Mais comment démontrer qu’il y a discrimination liée à l’identité de genre quand « 80 personnes visitent un même logement ? C’est très difficile », déclare Cédric Dussault. Dans tous les cas, la démarche est de déposer une plainte auprès de la Commission des droits de la personne et des droits de la jeunesse du Québec (CDPDJ).
Dissuadé avant même de porter plainte
Le dernier rapport de gestion de la CDPDJ rapporte qu’en 2022-2023, sur 77 dossiers d’enquête ouverts pour discrimination dans le secteur du logement, aucun ne l’était pour motif d’« identité ou expression de genre ». Étonnant ? Pas tant que cela.
« Porter plainte est rarement la priorité lorsqu’on est en recherche de logement », amorce Me Poulin Ladouceur. Encore moins lorsque les plaintes à la Commission se soldent par « des excuses et un dédommagement monétaire – symbolique », précise l’avocat qui représente « exclusivement » les locataires, et particulièrement ceux de sa communauté étant iel-même trans et non binaire.
De plus, la majorité des plaintes se règlent en médiation, donc à l’amiable. Des cas de figure qui n’ont aucun écho positif dans la communauté, déplore Me Poulain Ladouceur parce que « ça n’encourage pas ses membres à en déposer eux-mêmes », en plus de ne pouvoir garantir que « le locateur ne recommencera pas. »
Dissimuler son identité de genre
Lou n’a pas voulu dissimuler son identité de genre pendant ses recherches : « Me présenter avec mon prénom de naissance… Ç’aurait été ben trop violent », dit-iel. Pour d’autres, c’est une stratégie pour un meilleur accès au logement.
Miaula travaille dans le spectacle et sur les plateaux de cinéma. Elle a aussi été locataire du fameux appartement de la rue Parthenais qui a fait l’objet du documentaire Éviction réalisé par mathilde caprone, sorti en mai dernier. Ce lieu accueillait les membres de la communauté queer dans le Centre-Sud de Montréal.
Comme Lou, Miaula confirme : trouver un logement est un périple jonché de discrimination lorsqu’on est transgenre. Il en est autrement, lorsqu’on est une personne non binaire : « C’est différent, parce que l’identité de genre ne se remarque pas, dit Miaula.
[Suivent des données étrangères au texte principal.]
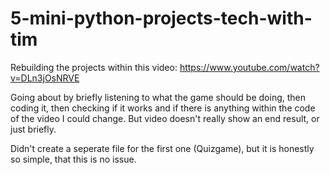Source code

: # 5-mini-python-projects-tech-with-tim
Rebuilding the projects within this video: https://www.youtube.com/watch?v=DLn3jOsNRVE

Going about by briefly listening to what the game should be doing, then coding it, then checking if it works and if there is anything within the code of the video I could change.
But video doesn't really show an end result, or just briefly.


Didn't create a seperate file for the first one (Quizgame), but it is honestly so simple, that this is no issue.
Alors, la discrimination s’exerce plutôt une fois que le logement est loué. » Pour des travaux qui sont demandés par exemple, précise Me Poulin Ladouceur. Iel parle aussi de : « Préférer communiquer avec les colocataires, le conjoint ou la conjointe plutôt qu’avec la personne transgenre ou non binaire ; refuser d’émettre le relevé 31, les avis d’augmentation nécessaires pour les impôts, etc. ».
La dernière mesure de protection abolie
Des situations discriminatoires de ce niveau, les membres de la communauté LGBTQ+ en étaient protégé.e.s avant que le projet de loi 31, qui élargit les raisons de refuser une cession de bail par le propriétaire, ne soit adopté. « Grâce à la cession de bail, il y avait tout un réseau de personnes queers et de locateurs ouverts à elles, ou juste indifférents, explique l’avocat. La cession de bail protégeait donc les loyers d’une augmentation abusive, mais aussi le futur locataire des discriminations. »
Sans cette mesure de protection, et avec un marché encore plus compétitif, la communauté LGBTQ+ et encore plus à risque de finir à la rue, ou en itinérance cachée.